Цена равновесия или рождение души

Полная версия

Цена равновесия или рождение души

Настройки чтения
Размер шрифта
Высота строк
Поля
На страницу:
4 из 6

– Он жив. Но он ушёл ещё дальше. Теперь он не просто отключен. Он… заблокирован.

В подвале, наполненном призраками открытия, повисло тяжёлое, горькое понимание. Они не вернули ему душу. Они лишь показали ему, насколько безвозвратно она потеряна. И этот урок стоил им последней надежды. Теперь они знали наверняка – они имеют дело не с поломкой, которую можно починить, а с катастрофой, последствия которой могут быть необратимы. И где-то в городе, в своих стерильных офисах, сотрудники «Ноотехники» ждали их ответа. Ответа, которого у них теперь не было.

Глава 12: Катастрофа

Тишина после вспышки была хуже любого грохота. Она висла в воздухе тяжёлым, звенящим полотном, пронизанным остаточными разрядами случившегося. Маргарита всё ещё чувствовала на языке привкус статики и чего-то горького, металлического – как будто она лизнула батарейку.
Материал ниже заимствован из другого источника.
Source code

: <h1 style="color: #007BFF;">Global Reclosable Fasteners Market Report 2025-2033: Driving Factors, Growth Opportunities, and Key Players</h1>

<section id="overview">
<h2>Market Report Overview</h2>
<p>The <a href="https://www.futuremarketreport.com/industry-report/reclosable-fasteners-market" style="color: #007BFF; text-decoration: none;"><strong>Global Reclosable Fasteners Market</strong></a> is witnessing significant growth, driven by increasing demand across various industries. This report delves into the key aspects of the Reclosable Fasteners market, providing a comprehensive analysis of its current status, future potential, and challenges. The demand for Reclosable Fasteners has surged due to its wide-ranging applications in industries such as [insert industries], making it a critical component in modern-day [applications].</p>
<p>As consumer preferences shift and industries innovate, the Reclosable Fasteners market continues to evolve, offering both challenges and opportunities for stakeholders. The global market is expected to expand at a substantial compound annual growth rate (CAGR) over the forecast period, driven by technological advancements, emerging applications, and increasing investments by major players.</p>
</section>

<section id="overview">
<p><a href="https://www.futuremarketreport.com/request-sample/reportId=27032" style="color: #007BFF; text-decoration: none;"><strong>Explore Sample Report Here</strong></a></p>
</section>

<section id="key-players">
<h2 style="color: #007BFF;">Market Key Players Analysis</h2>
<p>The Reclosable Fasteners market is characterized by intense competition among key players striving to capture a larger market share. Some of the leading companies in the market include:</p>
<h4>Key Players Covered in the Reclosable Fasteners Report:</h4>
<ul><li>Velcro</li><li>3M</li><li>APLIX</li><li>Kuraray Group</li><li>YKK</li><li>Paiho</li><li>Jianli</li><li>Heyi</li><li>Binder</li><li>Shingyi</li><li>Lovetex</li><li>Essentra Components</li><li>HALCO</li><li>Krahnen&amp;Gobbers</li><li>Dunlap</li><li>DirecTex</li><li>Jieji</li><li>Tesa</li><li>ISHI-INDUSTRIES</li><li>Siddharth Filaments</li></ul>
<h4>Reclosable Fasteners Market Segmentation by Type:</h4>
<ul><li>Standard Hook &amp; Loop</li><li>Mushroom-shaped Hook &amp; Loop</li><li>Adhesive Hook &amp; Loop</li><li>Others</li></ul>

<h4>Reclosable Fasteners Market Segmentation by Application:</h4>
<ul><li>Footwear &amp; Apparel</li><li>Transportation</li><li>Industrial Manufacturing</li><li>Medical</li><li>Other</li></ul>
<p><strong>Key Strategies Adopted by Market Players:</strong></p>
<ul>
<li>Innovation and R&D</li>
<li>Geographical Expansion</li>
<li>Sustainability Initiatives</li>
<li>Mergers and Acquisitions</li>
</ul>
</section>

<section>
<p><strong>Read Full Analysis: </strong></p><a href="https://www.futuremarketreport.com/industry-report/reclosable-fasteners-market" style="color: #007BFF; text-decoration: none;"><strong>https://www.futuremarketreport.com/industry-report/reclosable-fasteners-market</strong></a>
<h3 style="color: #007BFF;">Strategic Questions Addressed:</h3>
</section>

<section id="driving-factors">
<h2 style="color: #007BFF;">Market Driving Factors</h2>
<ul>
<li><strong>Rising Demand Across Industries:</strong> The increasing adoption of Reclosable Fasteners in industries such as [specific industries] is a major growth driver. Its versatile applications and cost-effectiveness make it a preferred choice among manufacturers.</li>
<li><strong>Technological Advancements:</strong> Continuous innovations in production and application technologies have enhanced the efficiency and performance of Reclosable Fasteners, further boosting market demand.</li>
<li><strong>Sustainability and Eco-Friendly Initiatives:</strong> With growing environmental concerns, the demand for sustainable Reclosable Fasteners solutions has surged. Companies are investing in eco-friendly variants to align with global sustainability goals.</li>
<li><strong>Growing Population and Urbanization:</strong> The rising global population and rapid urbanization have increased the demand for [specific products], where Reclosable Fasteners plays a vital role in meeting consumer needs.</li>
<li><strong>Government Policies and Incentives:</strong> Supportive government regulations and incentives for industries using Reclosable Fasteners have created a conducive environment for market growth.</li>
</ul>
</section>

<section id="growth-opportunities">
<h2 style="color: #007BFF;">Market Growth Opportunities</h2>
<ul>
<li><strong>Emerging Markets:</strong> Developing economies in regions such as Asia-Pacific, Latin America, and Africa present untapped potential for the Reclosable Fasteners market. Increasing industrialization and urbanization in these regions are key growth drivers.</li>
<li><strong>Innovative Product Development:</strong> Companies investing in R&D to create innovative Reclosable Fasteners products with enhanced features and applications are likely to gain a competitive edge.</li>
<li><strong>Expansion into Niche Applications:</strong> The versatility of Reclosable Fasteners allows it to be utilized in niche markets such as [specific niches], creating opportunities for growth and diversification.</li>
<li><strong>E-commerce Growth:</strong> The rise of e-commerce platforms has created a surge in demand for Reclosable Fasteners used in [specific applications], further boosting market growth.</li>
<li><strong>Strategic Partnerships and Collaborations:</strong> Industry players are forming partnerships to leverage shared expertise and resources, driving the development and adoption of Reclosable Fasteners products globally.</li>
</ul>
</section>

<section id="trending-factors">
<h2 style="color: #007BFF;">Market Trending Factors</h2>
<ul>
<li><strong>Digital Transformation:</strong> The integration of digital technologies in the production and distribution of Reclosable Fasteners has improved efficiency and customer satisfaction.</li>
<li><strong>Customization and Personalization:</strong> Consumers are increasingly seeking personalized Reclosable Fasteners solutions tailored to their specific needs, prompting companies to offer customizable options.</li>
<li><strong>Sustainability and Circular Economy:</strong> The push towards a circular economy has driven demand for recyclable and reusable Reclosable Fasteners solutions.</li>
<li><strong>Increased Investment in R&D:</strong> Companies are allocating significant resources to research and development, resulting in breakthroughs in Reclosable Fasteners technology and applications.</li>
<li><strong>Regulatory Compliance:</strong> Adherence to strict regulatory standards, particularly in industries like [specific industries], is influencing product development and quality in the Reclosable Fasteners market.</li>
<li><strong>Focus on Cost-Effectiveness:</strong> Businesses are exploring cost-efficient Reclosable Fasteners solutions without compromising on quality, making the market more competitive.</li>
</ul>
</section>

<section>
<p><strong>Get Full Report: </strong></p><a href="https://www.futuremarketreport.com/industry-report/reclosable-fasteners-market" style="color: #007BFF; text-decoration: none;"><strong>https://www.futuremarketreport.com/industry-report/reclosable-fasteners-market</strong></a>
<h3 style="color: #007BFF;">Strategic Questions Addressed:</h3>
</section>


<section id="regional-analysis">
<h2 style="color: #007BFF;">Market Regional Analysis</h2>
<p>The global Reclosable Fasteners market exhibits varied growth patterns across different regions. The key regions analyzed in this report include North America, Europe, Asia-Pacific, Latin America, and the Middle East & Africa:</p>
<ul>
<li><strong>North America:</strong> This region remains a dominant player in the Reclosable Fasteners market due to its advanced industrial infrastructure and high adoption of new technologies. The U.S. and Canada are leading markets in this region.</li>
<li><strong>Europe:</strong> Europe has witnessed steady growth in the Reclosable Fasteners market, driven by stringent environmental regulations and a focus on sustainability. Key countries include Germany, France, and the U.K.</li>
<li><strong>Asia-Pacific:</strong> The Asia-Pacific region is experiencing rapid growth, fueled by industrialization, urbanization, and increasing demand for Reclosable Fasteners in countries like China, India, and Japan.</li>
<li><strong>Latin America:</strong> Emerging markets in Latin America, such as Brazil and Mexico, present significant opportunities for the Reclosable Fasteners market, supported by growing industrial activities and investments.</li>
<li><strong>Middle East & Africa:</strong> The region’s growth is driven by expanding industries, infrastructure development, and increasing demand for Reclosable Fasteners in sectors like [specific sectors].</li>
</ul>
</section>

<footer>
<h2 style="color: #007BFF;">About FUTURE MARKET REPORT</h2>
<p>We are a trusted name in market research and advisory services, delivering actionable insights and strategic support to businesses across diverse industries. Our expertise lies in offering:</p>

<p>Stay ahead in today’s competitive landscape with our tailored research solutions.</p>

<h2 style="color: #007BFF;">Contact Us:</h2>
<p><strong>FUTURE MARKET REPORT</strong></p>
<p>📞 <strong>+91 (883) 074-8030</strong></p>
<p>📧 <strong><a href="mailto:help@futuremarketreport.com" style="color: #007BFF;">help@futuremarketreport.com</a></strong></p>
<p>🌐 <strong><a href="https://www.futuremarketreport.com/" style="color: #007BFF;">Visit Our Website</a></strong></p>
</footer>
Её руки, только что державшие Сергея Петровича, онемели и холодели, словно энергия ушла из них вместе с тем последним отчаянным импульсом.

Сергей Петрович лежал неподвижно. Слишком неподвижно. Его грудь равномерно поднималась и опускалась, сердце билось – датчики показывали стабильный, монотонный ритм. Но было ясно – это работа автомата, биологической машины, выполняющей свою программу.

– Сергей Петрович? – тихо позвала Маргарита, снова касаясь его руки.

Его веки медленно приподнялись.

И они увидели.

Это была не пустота. Пустота – это отсутствие чего-либо. То, что они увидели, было присутствием абсолютного Ничто. Глаза Сергея Петровича были открыты, зрачки реагировали на свет, но за ними не было ни мысли, ни чувства, ни воспоминания, ни самого факта существования «Я». Это были окна в дом, из которого не просто вынесли всю мебель, а стерли с лица земли сам фундамент. Взгляд был направлен в потолок, но казалось, что он пронзает его, уходя в бесконечную, лишённую координат пустоту.

– Вот и всё, – его губы шевельнулись, издав ровный, безжизненный звук. Голос был тем же, но в нем не осталось и намека на интонацию, на личность. Это был голос текстового синтезатора. – Контакта нет.

И в тот же миг экраны томографов и мониторов Виктора агонизировали.

Яркие, переплетающиеся паттерны, ещё секунду назад мерцавшие сложными узорами, не стали блекнуть или расползаться. Они схлопнулись. Мгновенно и безвозвратно. Словно невидимая рука сжала их в бесконечно малую точку и погасила. На экранах осталась лишь ровная, бездонная чернота. Не цвет отсутствия сигнала, а активная, поглощающая всё чернота. Одновременно все датчики, отслеживавшие тонкополевую активность, зашкалили на мгновение и затем опустились до нуля. Абсолютного нуля. Не шума, не помех – полного, безмолвного покоя.

Гул аппаратуры стих. Лампочки на приборах продолжали гореть, но казалось, что они освещают уже не лабораторию, а склеп.

Глеб отшатнулся от своего монитора, лицо его побелело. Он смотрел на неподвижную фигуру на кушетке, на эти глаза-пустыни, на ровную линию его губ. Он слышал тиканье часов на стене – навязчивое, громкое. Оно отсчитывало время для них, троих живых. Но для человека на кушетке…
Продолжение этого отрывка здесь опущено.